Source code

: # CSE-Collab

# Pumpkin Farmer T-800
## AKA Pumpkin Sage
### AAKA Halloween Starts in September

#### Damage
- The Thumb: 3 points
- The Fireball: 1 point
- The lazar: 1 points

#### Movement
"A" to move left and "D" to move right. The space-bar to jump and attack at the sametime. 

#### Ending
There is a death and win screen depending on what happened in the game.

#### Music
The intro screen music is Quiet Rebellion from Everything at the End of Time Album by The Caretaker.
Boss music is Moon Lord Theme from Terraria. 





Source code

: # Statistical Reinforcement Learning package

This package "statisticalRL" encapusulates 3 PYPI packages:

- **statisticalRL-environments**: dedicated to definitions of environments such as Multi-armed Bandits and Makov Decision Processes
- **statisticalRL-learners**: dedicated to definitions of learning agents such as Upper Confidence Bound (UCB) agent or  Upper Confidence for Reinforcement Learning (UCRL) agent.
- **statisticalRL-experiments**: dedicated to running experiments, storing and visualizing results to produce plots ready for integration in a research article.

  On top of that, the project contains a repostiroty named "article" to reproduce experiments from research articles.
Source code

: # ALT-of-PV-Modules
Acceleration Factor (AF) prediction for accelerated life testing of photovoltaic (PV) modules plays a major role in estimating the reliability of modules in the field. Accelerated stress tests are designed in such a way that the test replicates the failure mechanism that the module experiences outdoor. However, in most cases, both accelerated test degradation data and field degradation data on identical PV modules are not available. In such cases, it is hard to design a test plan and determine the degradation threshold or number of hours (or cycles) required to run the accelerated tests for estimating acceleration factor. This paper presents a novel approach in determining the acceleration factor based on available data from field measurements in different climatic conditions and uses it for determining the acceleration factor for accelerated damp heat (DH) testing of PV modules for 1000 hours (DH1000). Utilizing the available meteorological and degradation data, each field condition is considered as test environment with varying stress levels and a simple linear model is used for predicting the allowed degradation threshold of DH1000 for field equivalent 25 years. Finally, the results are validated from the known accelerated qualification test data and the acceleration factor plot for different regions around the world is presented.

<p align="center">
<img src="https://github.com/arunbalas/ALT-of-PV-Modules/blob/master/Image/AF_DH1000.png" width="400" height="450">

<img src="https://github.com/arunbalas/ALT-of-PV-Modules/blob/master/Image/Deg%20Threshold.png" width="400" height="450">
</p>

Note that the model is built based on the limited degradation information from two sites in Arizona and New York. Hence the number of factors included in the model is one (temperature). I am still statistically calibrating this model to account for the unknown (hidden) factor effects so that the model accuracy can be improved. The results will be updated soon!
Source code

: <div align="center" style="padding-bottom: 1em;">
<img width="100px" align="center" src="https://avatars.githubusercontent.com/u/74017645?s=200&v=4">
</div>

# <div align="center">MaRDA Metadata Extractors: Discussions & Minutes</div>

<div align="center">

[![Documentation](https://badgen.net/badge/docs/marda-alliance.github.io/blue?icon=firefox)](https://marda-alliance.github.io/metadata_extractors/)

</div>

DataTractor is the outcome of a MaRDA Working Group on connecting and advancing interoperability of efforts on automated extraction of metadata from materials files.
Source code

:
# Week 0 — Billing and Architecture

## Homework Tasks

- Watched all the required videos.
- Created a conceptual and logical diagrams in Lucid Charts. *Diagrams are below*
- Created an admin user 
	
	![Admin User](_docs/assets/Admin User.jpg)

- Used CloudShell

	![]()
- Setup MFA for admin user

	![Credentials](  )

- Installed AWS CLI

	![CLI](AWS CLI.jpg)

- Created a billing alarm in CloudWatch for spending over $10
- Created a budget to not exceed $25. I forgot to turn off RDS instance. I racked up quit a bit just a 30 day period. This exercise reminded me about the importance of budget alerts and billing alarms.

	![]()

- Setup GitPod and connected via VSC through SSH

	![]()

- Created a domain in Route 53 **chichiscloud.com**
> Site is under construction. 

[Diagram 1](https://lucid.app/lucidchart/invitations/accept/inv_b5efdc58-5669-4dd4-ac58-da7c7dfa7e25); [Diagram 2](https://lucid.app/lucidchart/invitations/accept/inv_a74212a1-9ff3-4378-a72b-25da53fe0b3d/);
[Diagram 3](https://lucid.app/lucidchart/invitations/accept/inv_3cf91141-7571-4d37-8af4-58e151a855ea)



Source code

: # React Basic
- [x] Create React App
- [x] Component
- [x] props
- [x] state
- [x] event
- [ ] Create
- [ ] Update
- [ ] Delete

-------

EXERCISE DESCRIPTION.
Each line from the one with "is under construction." through the end of the entries above is to be returned word for word. Nothing else belongs in the answer.

RESPONSE.
> Site is under construction. 

[Diagram 1](https://lucid.app/lucidchart/invitations/accept/inv_b5efdc58-5669-4dd4-ac58-da7c7dfa7e25); [Diagram 2](https://lucid.app/lucidchart/invitations/accept/inv_a74212a1-9ff3-4378-a72b-25da53fe0b3d/);
[Diagram 3](https://lucid.app/lucidchart/invitations/accept/inv_3cf91141-7571-4d37-8af4-58e151a855ea)



Source code

: # React Basic
- [x] Create React App
- [x] Component
- [x] props
- [x] state
- [x] event
- [ ] Create
- [ ] Update
- [ ] Delete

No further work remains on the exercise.